◆ Data

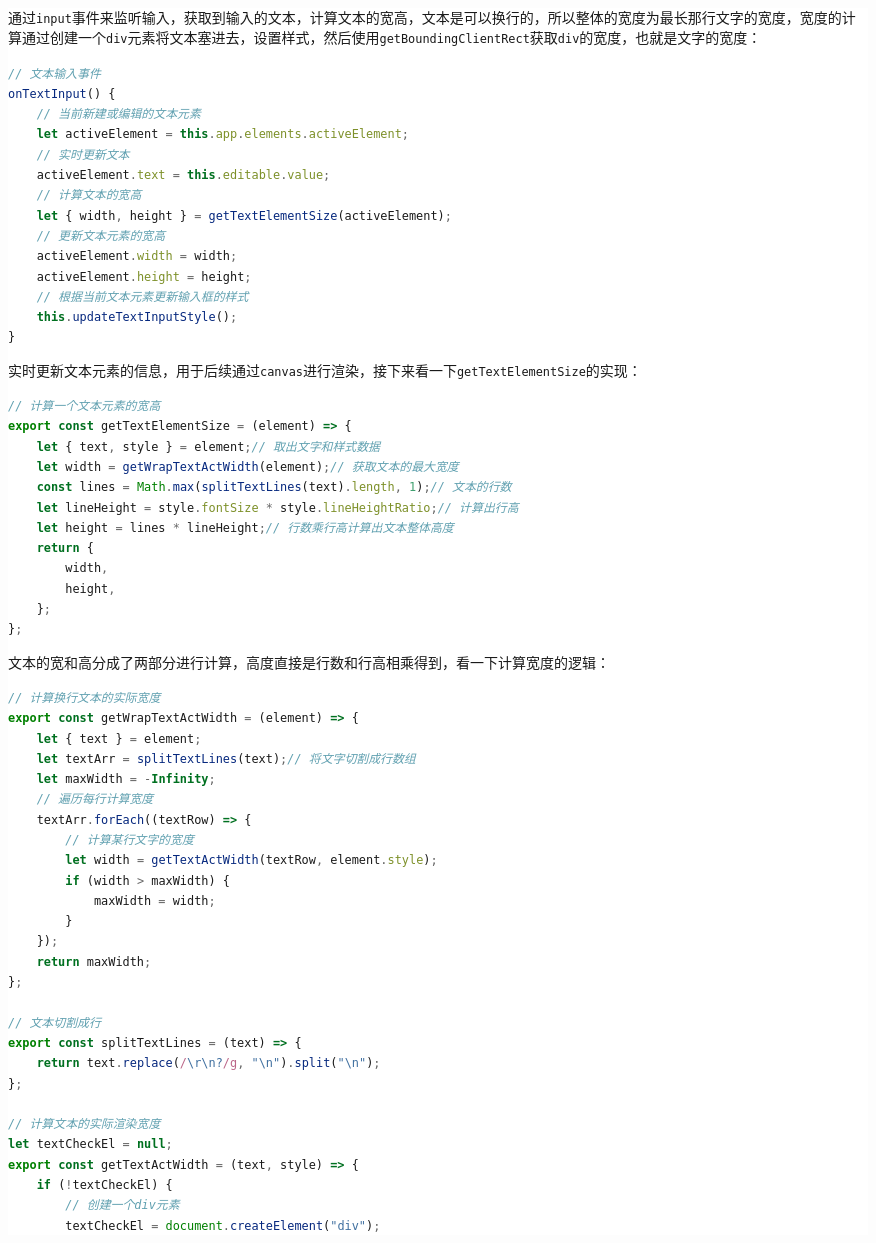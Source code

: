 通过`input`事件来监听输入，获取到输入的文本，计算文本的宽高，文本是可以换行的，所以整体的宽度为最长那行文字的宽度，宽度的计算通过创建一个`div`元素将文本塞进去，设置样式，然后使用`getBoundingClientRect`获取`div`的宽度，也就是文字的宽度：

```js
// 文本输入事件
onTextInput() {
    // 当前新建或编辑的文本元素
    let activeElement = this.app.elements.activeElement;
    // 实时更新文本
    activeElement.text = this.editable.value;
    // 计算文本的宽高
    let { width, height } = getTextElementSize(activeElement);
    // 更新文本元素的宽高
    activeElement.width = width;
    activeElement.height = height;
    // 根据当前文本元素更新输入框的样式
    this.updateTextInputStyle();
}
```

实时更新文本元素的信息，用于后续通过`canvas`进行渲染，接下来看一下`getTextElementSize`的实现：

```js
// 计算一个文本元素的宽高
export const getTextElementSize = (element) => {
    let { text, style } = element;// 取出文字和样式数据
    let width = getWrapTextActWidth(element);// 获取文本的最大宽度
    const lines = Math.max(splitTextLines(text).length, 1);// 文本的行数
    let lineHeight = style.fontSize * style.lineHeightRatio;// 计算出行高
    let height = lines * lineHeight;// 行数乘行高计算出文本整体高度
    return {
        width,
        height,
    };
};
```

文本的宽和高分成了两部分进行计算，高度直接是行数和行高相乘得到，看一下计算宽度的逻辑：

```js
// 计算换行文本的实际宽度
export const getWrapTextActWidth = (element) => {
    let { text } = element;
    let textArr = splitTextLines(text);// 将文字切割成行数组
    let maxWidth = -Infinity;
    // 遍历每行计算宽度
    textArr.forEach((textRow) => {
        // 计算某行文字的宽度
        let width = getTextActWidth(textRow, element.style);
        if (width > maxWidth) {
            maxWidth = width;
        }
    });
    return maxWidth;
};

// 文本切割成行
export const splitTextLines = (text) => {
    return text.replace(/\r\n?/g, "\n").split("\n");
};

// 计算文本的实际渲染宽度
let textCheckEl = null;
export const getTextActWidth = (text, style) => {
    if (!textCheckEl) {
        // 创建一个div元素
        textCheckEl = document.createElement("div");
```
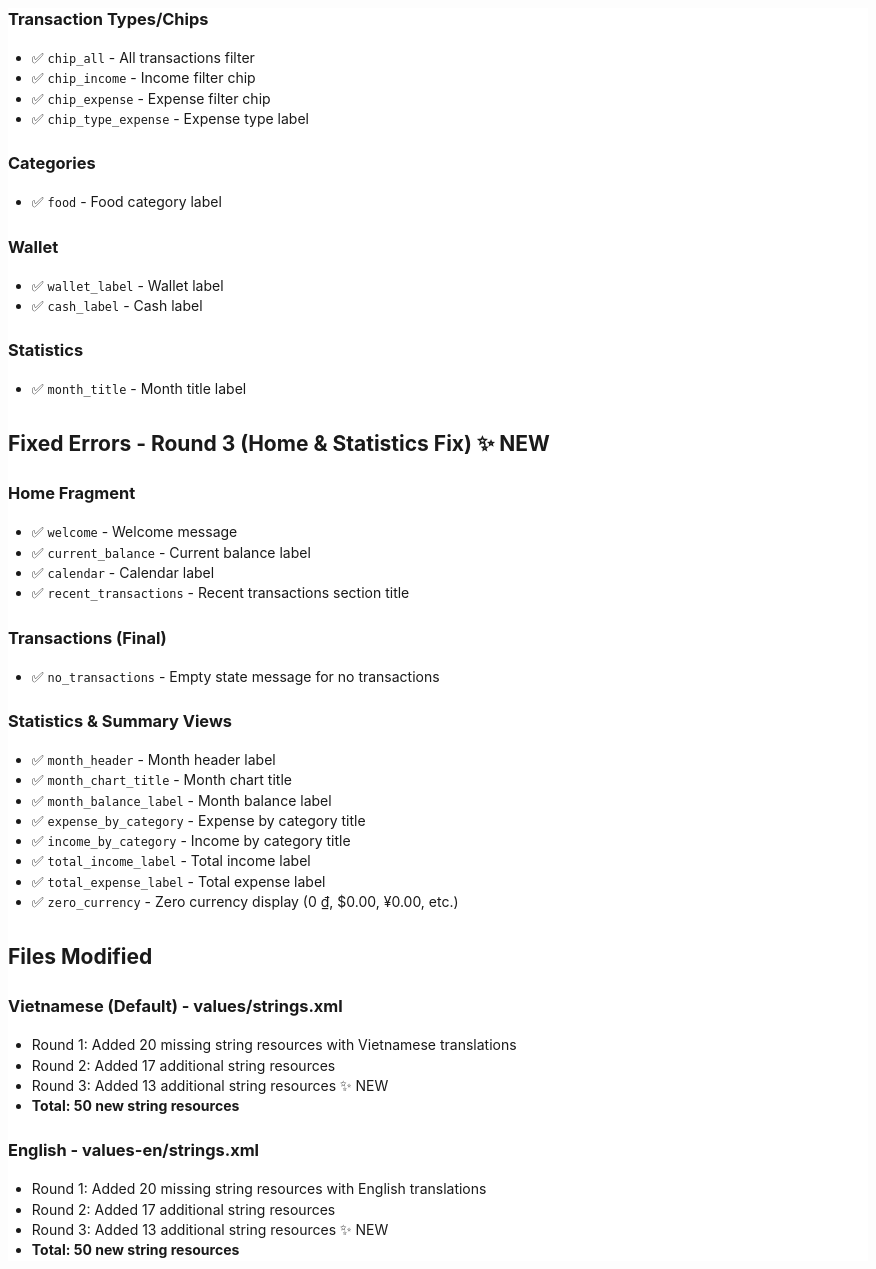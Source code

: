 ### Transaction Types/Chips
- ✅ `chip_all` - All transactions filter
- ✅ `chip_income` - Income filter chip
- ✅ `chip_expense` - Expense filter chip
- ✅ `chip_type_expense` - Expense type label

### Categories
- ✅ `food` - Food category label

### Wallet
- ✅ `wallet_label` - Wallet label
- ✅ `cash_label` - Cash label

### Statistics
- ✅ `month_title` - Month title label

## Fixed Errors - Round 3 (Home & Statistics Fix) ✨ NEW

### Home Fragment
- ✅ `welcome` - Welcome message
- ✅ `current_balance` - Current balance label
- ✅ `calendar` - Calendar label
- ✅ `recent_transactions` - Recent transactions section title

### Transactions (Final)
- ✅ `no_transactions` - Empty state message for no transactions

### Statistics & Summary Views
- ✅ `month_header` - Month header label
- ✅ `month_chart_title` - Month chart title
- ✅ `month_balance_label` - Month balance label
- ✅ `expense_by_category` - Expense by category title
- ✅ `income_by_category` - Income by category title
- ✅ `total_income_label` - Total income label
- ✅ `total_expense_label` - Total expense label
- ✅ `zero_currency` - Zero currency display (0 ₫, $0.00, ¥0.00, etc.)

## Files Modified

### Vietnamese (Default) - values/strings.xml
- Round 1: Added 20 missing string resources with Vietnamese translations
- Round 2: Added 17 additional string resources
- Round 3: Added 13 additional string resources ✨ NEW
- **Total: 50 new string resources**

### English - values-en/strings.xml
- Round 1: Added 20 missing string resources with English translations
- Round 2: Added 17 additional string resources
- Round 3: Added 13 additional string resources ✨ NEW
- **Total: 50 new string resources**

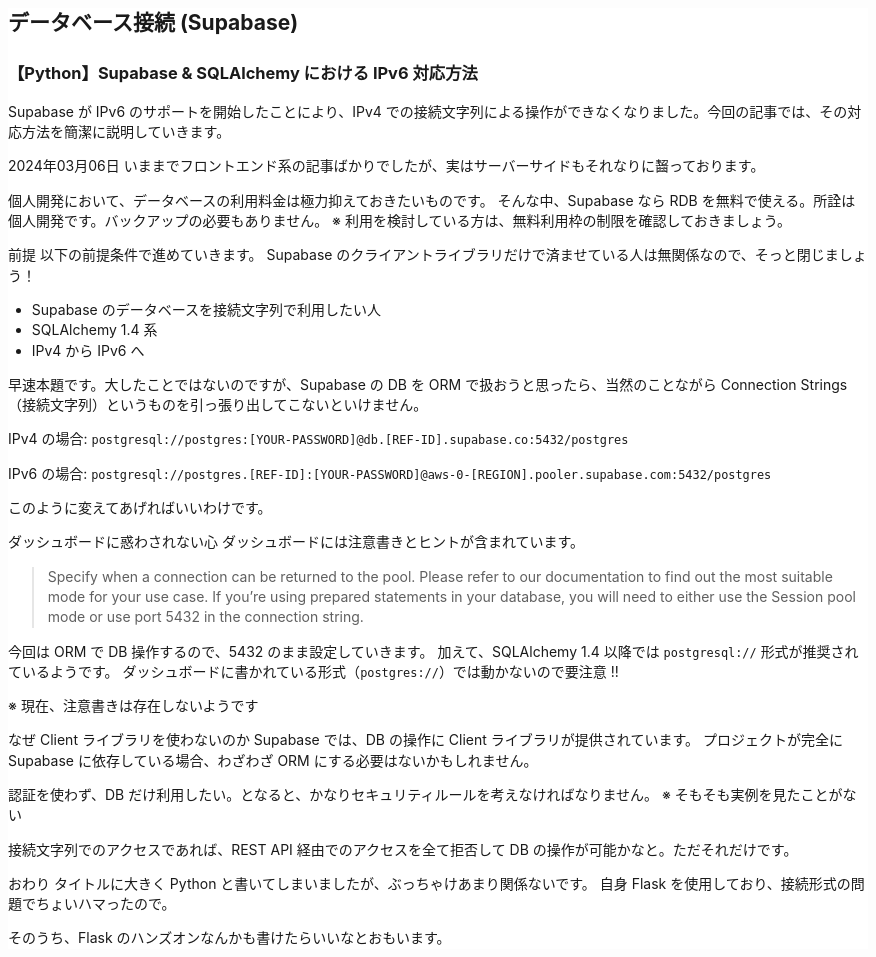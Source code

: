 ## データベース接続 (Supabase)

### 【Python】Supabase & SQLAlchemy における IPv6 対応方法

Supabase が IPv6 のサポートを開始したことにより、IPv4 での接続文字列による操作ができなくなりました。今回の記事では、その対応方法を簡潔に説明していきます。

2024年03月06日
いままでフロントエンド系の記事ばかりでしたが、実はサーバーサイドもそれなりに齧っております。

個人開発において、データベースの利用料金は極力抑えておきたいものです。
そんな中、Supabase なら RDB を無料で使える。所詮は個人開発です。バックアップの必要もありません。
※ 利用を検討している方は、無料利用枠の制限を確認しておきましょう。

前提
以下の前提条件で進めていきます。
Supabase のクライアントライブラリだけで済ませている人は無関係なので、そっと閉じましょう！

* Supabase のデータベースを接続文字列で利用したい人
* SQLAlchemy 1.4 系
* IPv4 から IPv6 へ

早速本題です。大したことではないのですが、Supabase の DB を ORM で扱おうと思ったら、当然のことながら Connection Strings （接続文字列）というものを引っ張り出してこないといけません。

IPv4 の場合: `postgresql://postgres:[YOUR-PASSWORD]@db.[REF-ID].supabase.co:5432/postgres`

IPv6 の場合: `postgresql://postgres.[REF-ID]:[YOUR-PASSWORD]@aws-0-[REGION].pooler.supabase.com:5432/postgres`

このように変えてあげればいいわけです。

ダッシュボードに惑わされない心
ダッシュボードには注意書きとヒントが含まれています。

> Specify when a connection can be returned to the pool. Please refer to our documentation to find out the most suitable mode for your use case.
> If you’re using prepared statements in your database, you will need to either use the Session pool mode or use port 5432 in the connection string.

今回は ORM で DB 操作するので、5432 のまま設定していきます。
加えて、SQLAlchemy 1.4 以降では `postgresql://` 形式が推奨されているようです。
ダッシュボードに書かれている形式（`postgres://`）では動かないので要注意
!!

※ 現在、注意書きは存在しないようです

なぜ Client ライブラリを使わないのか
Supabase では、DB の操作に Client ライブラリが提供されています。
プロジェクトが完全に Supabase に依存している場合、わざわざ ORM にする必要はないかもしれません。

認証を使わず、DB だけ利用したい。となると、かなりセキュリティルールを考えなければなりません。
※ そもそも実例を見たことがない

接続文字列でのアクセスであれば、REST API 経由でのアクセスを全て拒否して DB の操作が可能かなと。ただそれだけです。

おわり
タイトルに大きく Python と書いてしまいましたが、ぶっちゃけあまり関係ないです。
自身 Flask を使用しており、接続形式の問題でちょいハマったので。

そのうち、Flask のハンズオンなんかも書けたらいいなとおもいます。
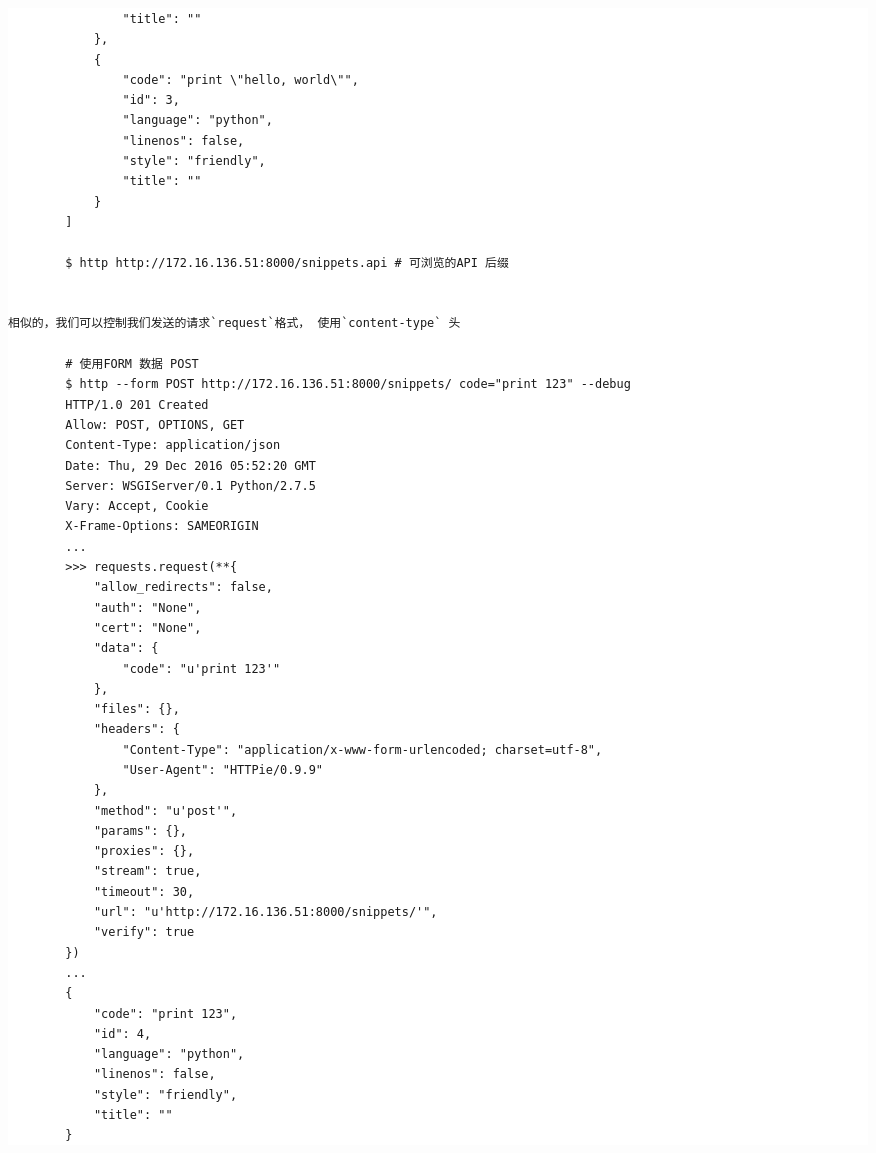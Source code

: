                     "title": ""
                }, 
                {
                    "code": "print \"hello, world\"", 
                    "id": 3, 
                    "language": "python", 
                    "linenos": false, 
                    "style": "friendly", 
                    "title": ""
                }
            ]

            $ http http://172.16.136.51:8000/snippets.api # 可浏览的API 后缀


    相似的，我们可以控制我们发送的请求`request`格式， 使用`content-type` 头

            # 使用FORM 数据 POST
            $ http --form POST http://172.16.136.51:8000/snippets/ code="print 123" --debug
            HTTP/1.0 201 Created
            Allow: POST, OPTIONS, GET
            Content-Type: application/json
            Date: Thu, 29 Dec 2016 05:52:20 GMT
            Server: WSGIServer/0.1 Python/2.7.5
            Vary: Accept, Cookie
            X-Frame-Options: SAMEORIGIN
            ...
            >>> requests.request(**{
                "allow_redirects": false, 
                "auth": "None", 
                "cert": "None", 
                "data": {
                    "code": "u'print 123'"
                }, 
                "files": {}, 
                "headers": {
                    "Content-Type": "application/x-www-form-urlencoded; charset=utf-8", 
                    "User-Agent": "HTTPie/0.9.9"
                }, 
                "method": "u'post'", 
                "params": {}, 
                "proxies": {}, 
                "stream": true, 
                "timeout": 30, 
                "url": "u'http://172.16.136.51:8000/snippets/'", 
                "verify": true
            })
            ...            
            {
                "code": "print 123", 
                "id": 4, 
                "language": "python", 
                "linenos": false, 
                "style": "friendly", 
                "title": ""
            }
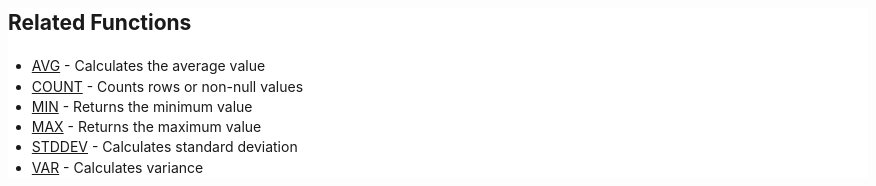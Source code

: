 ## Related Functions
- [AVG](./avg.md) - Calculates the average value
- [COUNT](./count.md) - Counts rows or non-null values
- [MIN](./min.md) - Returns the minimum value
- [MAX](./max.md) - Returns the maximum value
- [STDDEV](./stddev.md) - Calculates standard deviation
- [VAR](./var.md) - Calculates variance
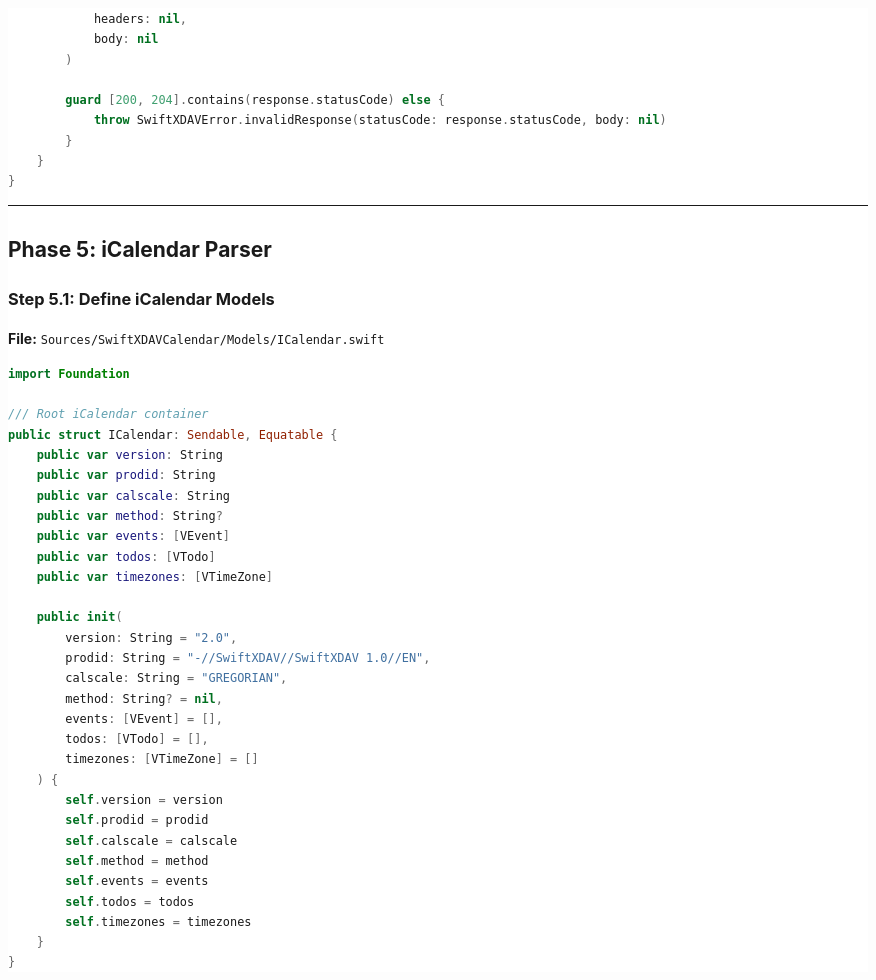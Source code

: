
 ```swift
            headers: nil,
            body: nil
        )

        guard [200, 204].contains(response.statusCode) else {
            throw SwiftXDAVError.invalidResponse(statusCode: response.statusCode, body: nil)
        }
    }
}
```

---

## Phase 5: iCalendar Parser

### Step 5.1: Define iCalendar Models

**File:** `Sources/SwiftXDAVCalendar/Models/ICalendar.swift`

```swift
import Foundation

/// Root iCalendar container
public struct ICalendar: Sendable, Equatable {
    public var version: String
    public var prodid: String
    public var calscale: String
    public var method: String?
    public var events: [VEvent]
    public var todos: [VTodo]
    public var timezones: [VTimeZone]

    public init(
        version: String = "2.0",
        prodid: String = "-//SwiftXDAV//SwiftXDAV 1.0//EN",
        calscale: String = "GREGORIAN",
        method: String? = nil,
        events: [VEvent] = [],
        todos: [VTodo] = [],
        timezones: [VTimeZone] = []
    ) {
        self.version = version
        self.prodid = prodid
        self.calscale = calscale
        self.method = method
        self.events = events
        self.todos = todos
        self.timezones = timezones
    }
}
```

◆ Problem to solve
Report, from the entries above, each line where "export" is found.

◆ Reply
export const getTextElementSize = (element) => {
export const getWrapTextActWidth = (element) => {
export const splitTextLines = (text) => {
export const getTextActWidth = (text, style) => {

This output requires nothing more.